Also, Omolewa facilitated the nomination and inscribing, in July 2005, of Osun Osogbo Sacred Grove as a UNESCO World Heritage Site; as well as UNESCO's establishment of a Category 2 Institute for African Culture and International Understanding in Abeokuta, Nigeria during April 2009.

==President of UNESCO General Conference==

On 29 September 2003, Omolewa, as Ambassador and Permanent Delegate of Nigeria to UNESCO became the first West African to be elected President of the General Conference (GC) of UNESCO for the following two years. The GC of UNESCO is the highest decision making and governing body of that United Nations specialised agency.

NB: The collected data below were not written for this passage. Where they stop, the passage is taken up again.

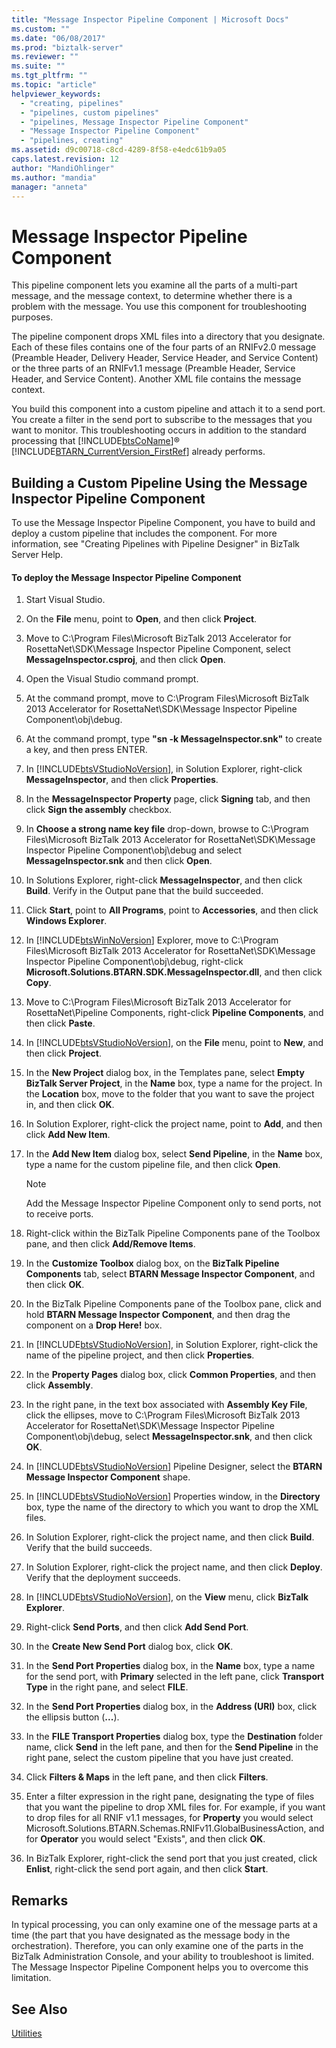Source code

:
 ```yaml
---
title: "Message Inspector Pipeline Component | Microsoft Docs"
ms.custom: ""
ms.date: "06/08/2017"
ms.prod: "biztalk-server"
ms.reviewer: ""
ms.suite: ""
ms.tgt_pltfrm: ""
ms.topic: "article"
helpviewer_keywords: 
  - "creating, pipelines"
  - "pipelines, custom pipelines"
  - "pipelines, Message Inspector Pipeline Component"
  - "Message Inspector Pipeline Component"
  - "pipelines, creating"
ms.assetid: d9c00718-c8cd-4289-8f58-e4edc61b9a05
caps.latest.revision: 12
author: "MandiOhlinger"
ms.author: "mandia"
manager: "anneta"
---
```

# Message Inspector Pipeline Component
This pipeline component lets you examine all the parts of a multi-part message, and the message context, to determine whether there is a problem with the message. You use this component for troubleshooting purposes.  
  
 The pipeline component drops XML files into a directory that you designate. Each of these files contains one of the four parts of an RNIFv2.0 message (Preamble Header, Delivery Header, Service Header, and Service Content) or the three parts of an RNIFv1.1 message (Preamble Header, Service Header, and Service Content). Another XML file contains the message context.  
  
 You build this component into a custom pipeline and attach it to a send port. You create a filter in the send port to subscribe to the messages that you want to monitor. This troubleshooting occurs in addition to the standard processing that [!INCLUDE[btsCoName](../../includes/btsconame-md.md)]® [!INCLUDE[BTARN_CurrentVersion_FirstRef](../../includes/btarn-currentversion-firstref-md.md)] already performs.  
  
## Building a Custom Pipeline Using the Message Inspector Pipeline Component  
 To use the Message Inspector Pipeline Component, you have to build and deploy a custom pipeline that includes the component. For more information, see "Creating Pipelines with Pipeline Designer" in BizTalk Server Help.  
  
#### To deploy the Message Inspector Pipeline Component  
  
1.  Start Visual Studio.  
  
2.  On the **File** menu, point to **Open**, and then click **Project**.  
  
3.  Move to C:\Program Files\Microsoft BizTalk 2013 Accelerator for RosettaNet\SDK\Message Inspector Pipeline Component, select **MessageInspector.csproj**, and then click **Open**.  
  
4.  Open the Visual Studio command prompt.  
  
5.  At the command prompt, move to C:\Program Files\Microsoft BizTalk 2013 Accelerator for RosettaNet\SDK\Message Inspector Pipeline Component\obj\debug.  
  
6.  At the command prompt, type **"sn -k MessageInspector.snk"** to create a key, and then press ENTER.  
  
7.  In [!INCLUDE[btsVStudioNoVersion](../../includes/btsvstudionoversion-md.md)], in Solution Explorer, right-click **MessageInspector**, and then click **Properties**.  
  
8.  In the **MessageInspector Property**  page, click **Signing** tab, and then click **Sign the assembly** checkbox.  
  
9. In **Choose a strong name key file** drop-down, browse to C:\Program Files\Microsoft BizTalk 2013 Accelerator for RosettaNet\SDK\Message Inspector Pipeline Component\obj\debug and select **MessageInspector.snk** and then click **Open**.  
  
10. In Solutions Explorer, right-click **MessageInspector**, and then click **Build**. Verify in the Output pane that the build succeeded.  
  
11. Click **Start**, point to **All Programs**, point to **Accessories**, and then click **Windows Explorer**.  
  
12. In [!INCLUDE[btsWinNoVersion](../../includes/btswinnoversion-md.md)] Explorer, move to C:\Program Files\Microsoft BizTalk 2013 Accelerator for RosettaNet\SDK\Message Inspector Pipeline Component\obj\debug, right-click **Microsoft.Solutions.BTARN.SDK.MessageInspector.dll**, and then click **Copy**.  
  
13. Move to C:\Program Files\Microsoft BizTalk 2013 Accelerator for RosettaNet\Pipeline Components, right-click **Pipeline Components**, and then click **Paste**.  
  
14. In [!INCLUDE[btsVStudioNoVersion](../../includes/btsvstudionoversion-md.md)], on the **File** menu, point to **New**, and then click **Project**.  
  
15. In the **New Project** dialog box, in the Templates pane, select **Empty BizTalk Server Project**, in the **Name** box, type a name for the project. In the **Location** box, move to the folder that you want to save the project in, and then click **OK**.  
  
16. In Solution Explorer, right-click the project name, point to **Add**, and then click **Add New Item**.  
  
17. In the **Add New Item** dialog box, select **Send Pipeline**, in the **Name** box, type a name for the custom pipeline file, and then click **Open**.  
  
    > [!NOTE]
    >  Add the Message Inspector Pipeline Component only to send ports, not to receive ports.  
  
18. Right-click within the BizTalk Pipeline Components pane of the Toolbox pane, and then click **Add/Remove Items**.  
  
19. In the **Customize Toolbox** dialog box, on the **BizTalk Pipeline Components** tab, select **BTARN Message Inspector Component**, and then click **OK**.  
  
20. In the BizTalk Pipeline Components pane of the Toolbox pane, click and hold **BTARN Message Inspector Component**, and then drag the component on a **Drop Here!** box.  
  
21. In [!INCLUDE[btsVStudioNoVersion](../../includes/btsvstudionoversion-md.md)], in Solution Explorer, right-click the name of the pipeline project, and then click **Properties**.  
  
22. In the **Property Pages** dialog box, click **Common Properties**, and then click **Assembly**.  
  
23. In the right pane, in the text box associated with **Assembly Key File**, click the ellipses, move to C:\Program Files\Microsoft BizTalk 2013 Accelerator for RosettaNet\SDK\Message Inspector Pipeline Component\obj\debug, select **MessageInspector.snk**, and then click **OK**.  
  
24. In [!INCLUDE[btsVStudioNoVersion](../../includes/btsvstudionoversion-md.md)] Pipeline Designer, select the **BTARN Message Inspector Component** shape.  
  
25. In [!INCLUDE[btsVStudioNoVersion](../../includes/btsvstudionoversion-md.md)] Properties window, in the **Directory** box, type the name of the directory to which you want to drop the XML files.  
  
26. In Solution Explorer, right-click the project name, and then click **Build**. Verify that the build succeeds.  
  
27. In Solution Explorer, right-click the project name, and then click **Deploy**. Verify that the deployment succeeds.  
  
28. In [!INCLUDE[btsVStudioNoVersion](../../includes/btsvstudionoversion-md.md)], on the **View** menu, click **BizTalk Explorer**.  
  
29. Right-click **Send Ports**, and then click **Add Send Port**.  
  
30. In the **Create New Send Port** dialog box, click **OK**.  
  
31. In the **Send Port Properties** dialog box, in the **Name** box, type a name for the send port, with **Primary** selected in the left pane, click **Transport Type** in the right pane, and select **FILE**.  
  
32. In the **Send Port Properties** dialog box, in the **Address (URI)** box, click the ellipsis button (**...**).  
  
33. In the **FILE Transport Properties** dialog box, type the **Destination** folder name, click **Send** in the left pane, and then for the **Send Pipeline** in the right pane, select the custom pipeline that you have just created.  
  
34. Click **Filters & Maps** in the left pane, and then click **Filters**.  
  
35. Enter a filter expression in the right pane, designating the type of files that you want the pipeline to drop XML files for. For example, if you want to drop files for all RNIF v1.1 messages, for **Property** you would select Microsoft.Solutions.BTARN.Schemas.RNIFv11.GlobalBusinessAction, and for **Operator** you would select "Exists", and then click **OK**.  
  
36. In BizTalk Explorer, right-click the send port that you just created, click **Enlist**, right-click the send port again, and then click **Start**.  
  
## Remarks  
 In typical processing, you can only examine one of the message parts at a time (the part that you have designated as the message body in the orchestration). Therefore, you can only examine one of the parts in the BizTalk Administration Console, and your ability to troubleshoot is limited. The Message Inspector Pipeline Component helps you to overcome this limitation.  
  
## See Also  
 [Utilities](../../adapters-and-accelerators/accelerator-rosettanet/utilities1.md)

Accordingly, the General Conference consists of representatives of the 195 States Members of UNESCO and 8 Associates. The GC meets every two years; and is attended by Member States and Associate Members, together with observers for non-Member States, intergovernmental organisations and NGOs: non-governmental organisations. Each country has one vote, irrespective of its size or the extent of its contribution to the budget of UNESCO.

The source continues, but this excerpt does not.